◆ **WHAT TO PRODUCE**
Each entry is to be retyped exactly as it appears. Leave the images out.

Plain-text document sources
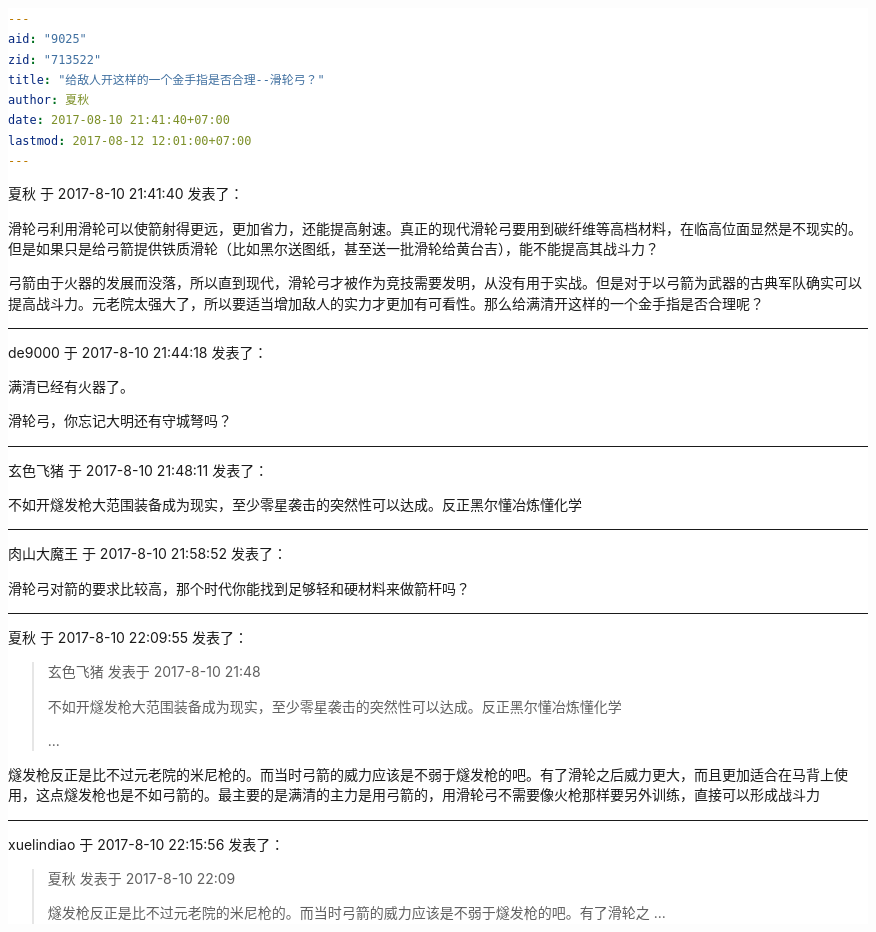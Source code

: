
 ```yaml
---
aid: "9025"
zid: "713522"
title: "给敌人开这样的一个金手指是否合理--滑轮弓？"
author: 夏秋
date: 2017-08-10 21:41:40+07:00
lastmod: 2017-08-12 12:01:00+07:00
---
```


夏秋 于 2017-8-10 21:41:40 发表了：

滑轮弓利用滑轮可以使箭射得更远，更加省力，还能提高射速。真正的现代滑轮弓要用到碳纤维等高档材料，在临高位面显然是不现实的。但是如果只是给弓箭提供铁质滑轮（比如黑尔送图纸，甚至送一批滑轮给黄台吉），能不能提高其战斗力？

弓箭由于火器的发展而没落，所以直到现代，滑轮弓才被作为竞技需要发明，从没有用于实战。但是对于以弓箭为武器的古典军队确实可以提高战斗力。元老院太强大了，所以要适当增加敌人的实力才更加有可看性。那么给满清开这样的一个金手指是否合理呢？

---

de9000 于 2017-8-10 21:44:18 发表了：

满清已经有火器了。

滑轮弓，你忘记大明还有守城弩吗？

---

玄色飞猪 于 2017-8-10 21:48:11 发表了：

不如开燧发枪大范围装备成为现实，至少零星袭击的突然性可以达成。反正黑尔懂冶炼懂化学

---

肉山大魔王 于 2017-8-10 21:58:52 发表了：

滑轮弓对箭的要求比较高，那个时代你能找到足够轻和硬材料来做箭杆吗？

---

夏秋 于 2017-8-10 22:09:55 发表了：

> 玄色飞猪 发表于 2017-8-10 21:48
>
> 不如开燧发枪大范围装备成为现实，至少零星袭击的突然性可以达成。反正黑尔懂冶炼懂化学
>
> ...

燧发枪反正是比不过元老院的米尼枪的。而当时弓箭的威力应该是不弱于燧发枪的吧。有了滑轮之后威力更大，而且更加适合在马背上使用，这点燧发枪也是不如弓箭的。最主要的是满清的主力是用弓箭的，用滑轮弓不需要像火枪那样要另外训练，直接可以形成战斗力

---

xuelindiao 于 2017-8-10 22:15:56 发表了：

> 夏秋 发表于 2017-8-10 22:09
>
> 燧发枪反正是比不过元老院的米尼枪的。而当时弓箭的威力应该是不弱于燧发枪的吧。有了滑轮之 ...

◆ **SOLUTION FOR THIS PROBLEM**
Source code

:
 ```yaml
---
aid: "9025"
zid: "713522"
title: "给敌人开这样的一个金手指是否合理--滑轮弓？"
author: 夏秋
date: 2017-08-10 21:41:40+07:00
lastmod: 2017-08-12 12:01:00+07:00
---
```


夏秋 于 2017-8-10 21:41:40 发表了：

滑轮弓利用滑轮可以使箭射得更远，更加省力，还能提高射速。真正的现代滑轮弓要用到碳纤维等高档材料，在临高位面显然是不现实的。但是如果只是给弓箭提供铁质滑轮（比如黑尔送图纸，甚至送一批滑轮给黄台吉），能不能提高其战斗力？

弓箭由于火器的发展而没落，所以直到现代，滑轮弓才被作为竞技需要发明，从没有用于实战。但是对于以弓箭为武器的古典军队确实可以提高战斗力。元老院太强大了，所以要适当增加敌人的实力才更加有可看性。那么给满清开这样的一个金手指是否合理呢？

---

de9000 于 2017-8-10 21:44:18 发表了：

满清已经有火器了。

滑轮弓，你忘记大明还有守城弩吗？

---

玄色飞猪 于 2017-8-10 21:48:11 发表了：

不如开燧发枪大范围装备成为现实，至少零星袭击的突然性可以达成。反正黑尔懂冶炼懂化学

---

肉山大魔王 于 2017-8-10 21:58:52 发表了：

滑轮弓对箭的要求比较高，那个时代你能找到足够轻和硬材料来做箭杆吗？

---

夏秋 于 2017-8-10 22:09:55 发表了：

> 玄色飞猪 发表于 2017-8-10 21:48
>
> 不如开燧发枪大范围装备成为现实，至少零星袭击的突然性可以达成。反正黑尔懂冶炼懂化学
>
> ...

燧发枪反正是比不过元老院的米尼枪的。而当时弓箭的威力应该是不弱于燧发枪的吧。有了滑轮之后威力更大，而且更加适合在马背上使用，这点燧发枪也是不如弓箭的。最主要的是满清的主力是用弓箭的，用滑轮弓不需要像火枪那样要另外训练，直接可以形成战斗力

---

xuelindiao 于 2017-8-10 22:15:56 发表了：

> 夏秋 发表于 2017-8-10 22:09
>
> 燧发枪反正是比不过元老院的米尼枪的。而当时弓箭的威力应该是不弱于燧发枪的吧。有了滑轮之 ...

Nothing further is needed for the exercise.